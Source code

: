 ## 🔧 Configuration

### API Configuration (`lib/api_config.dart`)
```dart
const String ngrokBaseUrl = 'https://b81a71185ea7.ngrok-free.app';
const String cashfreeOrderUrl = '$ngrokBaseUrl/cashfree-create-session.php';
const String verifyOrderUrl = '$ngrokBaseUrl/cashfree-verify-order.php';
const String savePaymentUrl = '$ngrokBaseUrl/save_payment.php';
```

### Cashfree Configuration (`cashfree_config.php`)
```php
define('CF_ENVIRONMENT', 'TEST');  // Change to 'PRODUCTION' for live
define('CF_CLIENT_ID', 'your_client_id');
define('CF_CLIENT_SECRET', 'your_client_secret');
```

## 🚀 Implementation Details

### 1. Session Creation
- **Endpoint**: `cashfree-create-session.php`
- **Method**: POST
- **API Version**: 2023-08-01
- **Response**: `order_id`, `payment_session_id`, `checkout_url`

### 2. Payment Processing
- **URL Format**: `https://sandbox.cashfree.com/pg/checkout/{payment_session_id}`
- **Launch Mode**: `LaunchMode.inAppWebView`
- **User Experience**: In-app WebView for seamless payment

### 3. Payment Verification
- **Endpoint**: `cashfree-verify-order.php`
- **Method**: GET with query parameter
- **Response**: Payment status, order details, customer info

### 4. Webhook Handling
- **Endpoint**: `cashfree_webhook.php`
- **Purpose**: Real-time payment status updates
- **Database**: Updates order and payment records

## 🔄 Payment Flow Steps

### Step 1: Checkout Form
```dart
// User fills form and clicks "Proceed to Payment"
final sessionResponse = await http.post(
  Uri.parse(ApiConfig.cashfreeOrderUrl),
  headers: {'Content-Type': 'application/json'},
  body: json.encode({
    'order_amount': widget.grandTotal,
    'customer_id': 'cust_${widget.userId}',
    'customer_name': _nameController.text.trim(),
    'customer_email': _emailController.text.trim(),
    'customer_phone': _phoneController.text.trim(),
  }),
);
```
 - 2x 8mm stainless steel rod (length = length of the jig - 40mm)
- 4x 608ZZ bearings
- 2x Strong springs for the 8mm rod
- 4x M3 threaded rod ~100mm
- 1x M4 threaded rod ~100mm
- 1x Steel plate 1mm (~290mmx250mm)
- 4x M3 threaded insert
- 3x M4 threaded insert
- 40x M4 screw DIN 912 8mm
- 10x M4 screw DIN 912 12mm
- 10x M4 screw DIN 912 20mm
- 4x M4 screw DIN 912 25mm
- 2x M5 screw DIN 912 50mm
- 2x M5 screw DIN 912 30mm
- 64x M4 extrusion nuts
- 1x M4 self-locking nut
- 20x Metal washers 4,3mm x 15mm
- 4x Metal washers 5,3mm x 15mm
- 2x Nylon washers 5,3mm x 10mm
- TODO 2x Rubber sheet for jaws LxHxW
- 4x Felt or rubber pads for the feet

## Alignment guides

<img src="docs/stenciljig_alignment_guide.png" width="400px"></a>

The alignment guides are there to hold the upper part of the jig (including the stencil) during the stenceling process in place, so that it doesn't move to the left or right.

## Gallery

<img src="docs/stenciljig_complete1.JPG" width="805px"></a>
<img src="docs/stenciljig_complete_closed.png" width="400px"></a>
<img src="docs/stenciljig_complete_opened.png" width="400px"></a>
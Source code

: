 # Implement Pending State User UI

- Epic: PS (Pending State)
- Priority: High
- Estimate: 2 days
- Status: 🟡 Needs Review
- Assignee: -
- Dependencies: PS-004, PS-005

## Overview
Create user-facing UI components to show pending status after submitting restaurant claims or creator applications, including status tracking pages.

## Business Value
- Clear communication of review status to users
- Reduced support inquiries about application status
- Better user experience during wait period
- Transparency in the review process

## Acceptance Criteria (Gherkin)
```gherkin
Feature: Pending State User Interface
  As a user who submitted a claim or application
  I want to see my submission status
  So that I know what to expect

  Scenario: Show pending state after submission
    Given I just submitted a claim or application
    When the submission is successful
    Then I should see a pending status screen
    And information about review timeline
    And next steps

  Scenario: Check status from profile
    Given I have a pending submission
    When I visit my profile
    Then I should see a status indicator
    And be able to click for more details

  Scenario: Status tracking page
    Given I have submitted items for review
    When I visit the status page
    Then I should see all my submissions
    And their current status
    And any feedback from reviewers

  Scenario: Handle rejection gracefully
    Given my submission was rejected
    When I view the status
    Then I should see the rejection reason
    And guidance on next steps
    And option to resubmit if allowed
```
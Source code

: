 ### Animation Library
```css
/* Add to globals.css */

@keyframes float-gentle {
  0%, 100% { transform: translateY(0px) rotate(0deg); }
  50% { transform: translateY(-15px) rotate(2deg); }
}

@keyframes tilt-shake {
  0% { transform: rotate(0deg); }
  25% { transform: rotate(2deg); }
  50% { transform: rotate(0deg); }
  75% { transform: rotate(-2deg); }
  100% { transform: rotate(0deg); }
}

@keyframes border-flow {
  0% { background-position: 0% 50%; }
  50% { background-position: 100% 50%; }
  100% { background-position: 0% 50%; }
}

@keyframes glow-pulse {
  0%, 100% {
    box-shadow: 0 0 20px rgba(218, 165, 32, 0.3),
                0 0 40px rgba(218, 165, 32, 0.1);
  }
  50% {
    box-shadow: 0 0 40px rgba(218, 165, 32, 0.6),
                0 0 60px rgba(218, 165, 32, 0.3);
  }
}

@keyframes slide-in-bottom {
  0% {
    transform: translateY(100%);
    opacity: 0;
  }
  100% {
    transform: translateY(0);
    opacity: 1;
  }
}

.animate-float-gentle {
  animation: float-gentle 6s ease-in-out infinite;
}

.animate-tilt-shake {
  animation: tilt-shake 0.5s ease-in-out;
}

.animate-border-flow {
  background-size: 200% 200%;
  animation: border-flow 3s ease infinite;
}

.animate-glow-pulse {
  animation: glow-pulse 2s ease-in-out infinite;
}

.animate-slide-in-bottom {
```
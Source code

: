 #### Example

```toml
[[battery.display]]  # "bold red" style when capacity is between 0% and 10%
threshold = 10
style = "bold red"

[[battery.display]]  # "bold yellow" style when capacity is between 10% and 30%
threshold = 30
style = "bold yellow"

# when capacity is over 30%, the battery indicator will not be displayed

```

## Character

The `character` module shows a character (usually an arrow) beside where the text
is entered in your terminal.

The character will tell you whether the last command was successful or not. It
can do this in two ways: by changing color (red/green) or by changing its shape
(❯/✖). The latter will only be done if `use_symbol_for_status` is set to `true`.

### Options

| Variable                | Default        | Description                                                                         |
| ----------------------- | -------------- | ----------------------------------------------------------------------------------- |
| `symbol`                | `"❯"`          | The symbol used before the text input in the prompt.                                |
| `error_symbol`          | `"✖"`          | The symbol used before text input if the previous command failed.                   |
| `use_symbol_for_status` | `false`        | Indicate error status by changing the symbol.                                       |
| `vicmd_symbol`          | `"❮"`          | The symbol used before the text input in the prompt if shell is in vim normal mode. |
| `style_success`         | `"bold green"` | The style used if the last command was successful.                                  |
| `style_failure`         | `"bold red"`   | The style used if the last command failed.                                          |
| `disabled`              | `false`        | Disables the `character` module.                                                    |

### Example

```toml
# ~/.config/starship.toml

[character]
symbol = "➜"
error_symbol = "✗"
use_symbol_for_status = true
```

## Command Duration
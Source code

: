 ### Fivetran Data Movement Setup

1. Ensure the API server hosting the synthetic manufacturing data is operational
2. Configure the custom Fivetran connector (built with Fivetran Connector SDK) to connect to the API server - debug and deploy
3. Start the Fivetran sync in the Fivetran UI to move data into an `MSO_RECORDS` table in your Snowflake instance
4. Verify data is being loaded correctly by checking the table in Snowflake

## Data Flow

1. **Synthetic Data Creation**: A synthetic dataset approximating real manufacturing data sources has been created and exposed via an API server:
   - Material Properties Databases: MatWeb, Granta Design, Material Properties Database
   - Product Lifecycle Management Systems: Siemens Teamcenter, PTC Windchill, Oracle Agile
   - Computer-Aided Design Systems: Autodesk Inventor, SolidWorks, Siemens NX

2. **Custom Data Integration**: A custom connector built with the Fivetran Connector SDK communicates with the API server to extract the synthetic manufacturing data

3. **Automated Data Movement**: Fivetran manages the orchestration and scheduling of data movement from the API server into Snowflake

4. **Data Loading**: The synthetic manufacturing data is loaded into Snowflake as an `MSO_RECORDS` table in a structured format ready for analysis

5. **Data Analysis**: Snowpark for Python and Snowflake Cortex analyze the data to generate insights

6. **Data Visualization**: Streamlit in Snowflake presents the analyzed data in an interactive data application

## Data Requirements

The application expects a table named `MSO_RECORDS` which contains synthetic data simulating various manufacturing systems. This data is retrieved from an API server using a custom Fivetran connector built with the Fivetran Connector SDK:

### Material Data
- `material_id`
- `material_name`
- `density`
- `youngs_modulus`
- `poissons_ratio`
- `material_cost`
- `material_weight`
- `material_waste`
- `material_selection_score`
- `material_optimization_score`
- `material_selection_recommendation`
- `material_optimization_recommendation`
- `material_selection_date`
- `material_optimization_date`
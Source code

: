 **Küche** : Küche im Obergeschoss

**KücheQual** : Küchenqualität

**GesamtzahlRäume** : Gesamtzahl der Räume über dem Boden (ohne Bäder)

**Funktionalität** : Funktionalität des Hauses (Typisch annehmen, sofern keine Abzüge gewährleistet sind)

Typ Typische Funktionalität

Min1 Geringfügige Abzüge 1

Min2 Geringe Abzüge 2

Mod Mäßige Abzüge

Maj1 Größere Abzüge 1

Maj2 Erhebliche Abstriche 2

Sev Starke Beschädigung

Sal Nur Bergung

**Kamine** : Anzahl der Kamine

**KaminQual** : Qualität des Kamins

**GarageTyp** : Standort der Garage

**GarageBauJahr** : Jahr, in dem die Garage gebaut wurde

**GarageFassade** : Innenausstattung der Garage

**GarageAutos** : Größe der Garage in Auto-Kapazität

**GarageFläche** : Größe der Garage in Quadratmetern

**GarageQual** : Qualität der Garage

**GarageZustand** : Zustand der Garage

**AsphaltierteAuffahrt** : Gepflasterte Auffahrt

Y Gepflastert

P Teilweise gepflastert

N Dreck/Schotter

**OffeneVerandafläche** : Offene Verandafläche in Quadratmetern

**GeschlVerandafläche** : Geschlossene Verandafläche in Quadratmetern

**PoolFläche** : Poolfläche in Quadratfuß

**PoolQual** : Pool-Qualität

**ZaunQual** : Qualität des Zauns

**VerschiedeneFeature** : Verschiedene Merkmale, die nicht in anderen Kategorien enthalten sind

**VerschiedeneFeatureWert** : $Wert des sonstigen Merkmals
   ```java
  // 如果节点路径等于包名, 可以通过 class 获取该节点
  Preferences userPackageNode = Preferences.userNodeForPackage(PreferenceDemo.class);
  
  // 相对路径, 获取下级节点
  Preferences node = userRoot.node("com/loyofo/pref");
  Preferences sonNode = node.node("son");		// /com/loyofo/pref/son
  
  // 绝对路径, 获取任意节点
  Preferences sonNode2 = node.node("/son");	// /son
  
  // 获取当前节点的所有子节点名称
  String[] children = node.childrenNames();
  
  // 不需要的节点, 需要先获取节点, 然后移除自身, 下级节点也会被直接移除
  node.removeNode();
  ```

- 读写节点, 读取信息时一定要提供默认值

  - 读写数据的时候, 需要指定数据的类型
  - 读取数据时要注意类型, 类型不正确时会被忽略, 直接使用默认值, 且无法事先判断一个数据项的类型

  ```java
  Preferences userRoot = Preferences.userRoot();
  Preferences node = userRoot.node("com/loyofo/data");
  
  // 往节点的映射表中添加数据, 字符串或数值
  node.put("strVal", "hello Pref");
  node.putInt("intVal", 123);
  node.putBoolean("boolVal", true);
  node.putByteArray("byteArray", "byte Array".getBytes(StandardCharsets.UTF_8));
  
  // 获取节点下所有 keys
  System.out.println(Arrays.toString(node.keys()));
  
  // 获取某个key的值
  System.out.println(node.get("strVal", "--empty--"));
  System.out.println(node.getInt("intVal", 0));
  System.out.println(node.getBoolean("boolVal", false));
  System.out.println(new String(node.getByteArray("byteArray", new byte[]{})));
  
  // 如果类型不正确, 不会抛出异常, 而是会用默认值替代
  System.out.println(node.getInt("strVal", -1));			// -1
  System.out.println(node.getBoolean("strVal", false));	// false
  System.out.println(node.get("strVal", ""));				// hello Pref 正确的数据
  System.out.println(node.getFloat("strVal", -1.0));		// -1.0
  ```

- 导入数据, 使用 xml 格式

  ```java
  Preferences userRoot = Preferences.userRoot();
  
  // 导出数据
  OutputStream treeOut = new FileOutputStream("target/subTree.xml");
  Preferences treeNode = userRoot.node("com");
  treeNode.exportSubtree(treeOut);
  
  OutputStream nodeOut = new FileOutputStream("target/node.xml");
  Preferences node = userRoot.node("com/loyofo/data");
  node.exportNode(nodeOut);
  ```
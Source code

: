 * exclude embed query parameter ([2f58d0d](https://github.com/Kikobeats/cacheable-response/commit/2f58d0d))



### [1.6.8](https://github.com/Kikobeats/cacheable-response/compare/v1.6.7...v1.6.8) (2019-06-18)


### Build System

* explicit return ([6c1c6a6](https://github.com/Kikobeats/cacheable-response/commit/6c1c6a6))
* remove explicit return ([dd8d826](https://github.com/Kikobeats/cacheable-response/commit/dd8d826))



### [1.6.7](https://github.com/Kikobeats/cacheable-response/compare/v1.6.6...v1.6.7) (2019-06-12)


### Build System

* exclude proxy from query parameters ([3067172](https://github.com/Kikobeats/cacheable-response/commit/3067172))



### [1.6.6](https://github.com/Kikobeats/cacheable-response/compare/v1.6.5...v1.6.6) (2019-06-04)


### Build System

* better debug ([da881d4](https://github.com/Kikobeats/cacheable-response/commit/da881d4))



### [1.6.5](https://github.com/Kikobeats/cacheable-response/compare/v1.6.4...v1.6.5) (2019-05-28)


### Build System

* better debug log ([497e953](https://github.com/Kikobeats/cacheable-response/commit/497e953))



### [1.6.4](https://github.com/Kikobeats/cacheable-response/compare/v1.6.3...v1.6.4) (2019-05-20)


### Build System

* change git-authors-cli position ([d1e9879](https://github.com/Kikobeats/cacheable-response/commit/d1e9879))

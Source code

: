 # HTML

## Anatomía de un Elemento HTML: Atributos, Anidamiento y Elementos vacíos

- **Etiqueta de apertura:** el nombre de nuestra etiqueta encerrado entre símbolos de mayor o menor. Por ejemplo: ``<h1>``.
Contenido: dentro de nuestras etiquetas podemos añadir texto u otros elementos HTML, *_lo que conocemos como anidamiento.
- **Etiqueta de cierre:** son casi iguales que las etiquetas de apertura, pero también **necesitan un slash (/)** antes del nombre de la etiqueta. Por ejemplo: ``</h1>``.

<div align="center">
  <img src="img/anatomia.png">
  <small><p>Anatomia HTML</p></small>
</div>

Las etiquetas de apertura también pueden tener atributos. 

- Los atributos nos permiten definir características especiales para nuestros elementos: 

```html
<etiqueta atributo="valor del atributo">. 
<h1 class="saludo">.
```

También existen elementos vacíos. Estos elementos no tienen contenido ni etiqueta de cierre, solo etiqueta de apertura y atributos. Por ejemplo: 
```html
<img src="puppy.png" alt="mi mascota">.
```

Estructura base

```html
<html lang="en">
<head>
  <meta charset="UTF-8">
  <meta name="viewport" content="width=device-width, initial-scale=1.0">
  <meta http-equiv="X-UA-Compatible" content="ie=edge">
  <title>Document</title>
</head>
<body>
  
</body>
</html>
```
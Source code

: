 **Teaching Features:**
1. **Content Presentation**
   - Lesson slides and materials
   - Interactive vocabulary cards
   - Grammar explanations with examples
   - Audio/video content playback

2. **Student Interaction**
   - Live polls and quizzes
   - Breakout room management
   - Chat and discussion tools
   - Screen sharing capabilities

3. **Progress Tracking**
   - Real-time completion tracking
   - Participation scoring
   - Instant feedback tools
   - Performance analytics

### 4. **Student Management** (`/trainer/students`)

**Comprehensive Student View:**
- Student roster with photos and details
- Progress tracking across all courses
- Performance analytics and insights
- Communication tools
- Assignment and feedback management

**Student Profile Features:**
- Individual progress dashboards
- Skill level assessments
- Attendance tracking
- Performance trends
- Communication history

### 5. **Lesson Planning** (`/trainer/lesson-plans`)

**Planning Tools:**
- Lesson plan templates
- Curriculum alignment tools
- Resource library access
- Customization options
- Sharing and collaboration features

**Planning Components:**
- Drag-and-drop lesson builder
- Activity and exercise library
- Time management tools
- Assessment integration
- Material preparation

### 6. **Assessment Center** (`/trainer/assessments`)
———
> [Activity]: Word for word, repeat the lines that begin at the one with "- Communication tools" and continue to the end of the listing above.

> [Response area]:
- Communication tools
- Assignment and feedback management

**Student Profile Features:**
- Individual progress dashboards
- Skill level assessments
- Attendance tracking
- Performance trends
- Communication history

### 5. **Lesson Planning** (`/trainer/lesson-plans`)

**Planning Tools:**
- Lesson plan templates
- Curriculum alignment tools
- Resource library access
- Customization options
- Sharing and collaboration features

**Planning Components:**
- Drag-and-drop lesson builder
- Activity and exercise library
- Time management tools
- Assessment integration
- Material preparation

### 6. **Assessment Center** (`/trainer/assessments`)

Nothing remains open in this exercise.